(Stored data entries)
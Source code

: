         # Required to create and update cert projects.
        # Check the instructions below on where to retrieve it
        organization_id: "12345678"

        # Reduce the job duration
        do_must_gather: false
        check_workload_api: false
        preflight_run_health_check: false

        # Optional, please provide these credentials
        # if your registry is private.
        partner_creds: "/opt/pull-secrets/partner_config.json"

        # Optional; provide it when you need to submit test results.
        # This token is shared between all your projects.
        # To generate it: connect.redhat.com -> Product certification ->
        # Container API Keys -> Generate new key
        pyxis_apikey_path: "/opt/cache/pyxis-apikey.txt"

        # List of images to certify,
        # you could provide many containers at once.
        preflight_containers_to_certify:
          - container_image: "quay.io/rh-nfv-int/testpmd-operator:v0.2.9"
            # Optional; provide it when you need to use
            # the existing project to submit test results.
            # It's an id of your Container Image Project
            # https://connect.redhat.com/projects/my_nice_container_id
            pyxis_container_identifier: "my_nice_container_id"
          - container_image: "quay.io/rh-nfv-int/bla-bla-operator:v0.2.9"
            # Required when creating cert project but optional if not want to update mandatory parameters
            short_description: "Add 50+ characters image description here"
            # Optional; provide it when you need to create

» Task item: Starting at the top of the data above, repeat every line exactly until the line containing "# the existing" has been given, then stop.

» Answer box:
Source code

:         # Required to create and update cert projects.
        # Check the instructions below on where to retrieve it
        organization_id: "12345678"

        # Reduce the job duration
        do_must_gather: false
        check_workload_api: false
        preflight_run_health_check: false

        # Optional, please provide these credentials
        # if your registry is private.
        partner_creds: "/opt/pull-secrets/partner_config.json"

        # Optional; provide it when you need to submit test results.
        # This token is shared between all your projects.
        # To generate it: connect.redhat.com -> Product certification ->
        # Container API Keys -> Generate new key
        pyxis_apikey_path: "/opt/cache/pyxis-apikey.txt"

        # List of images to certify,
        # you could provide many containers at once.
        preflight_containers_to_certify:
          - container_image: "quay.io/rh-nfv-int/testpmd-operator:v0.2.9"
            # Optional; provide it when you need to use
            # the existing project to submit test results.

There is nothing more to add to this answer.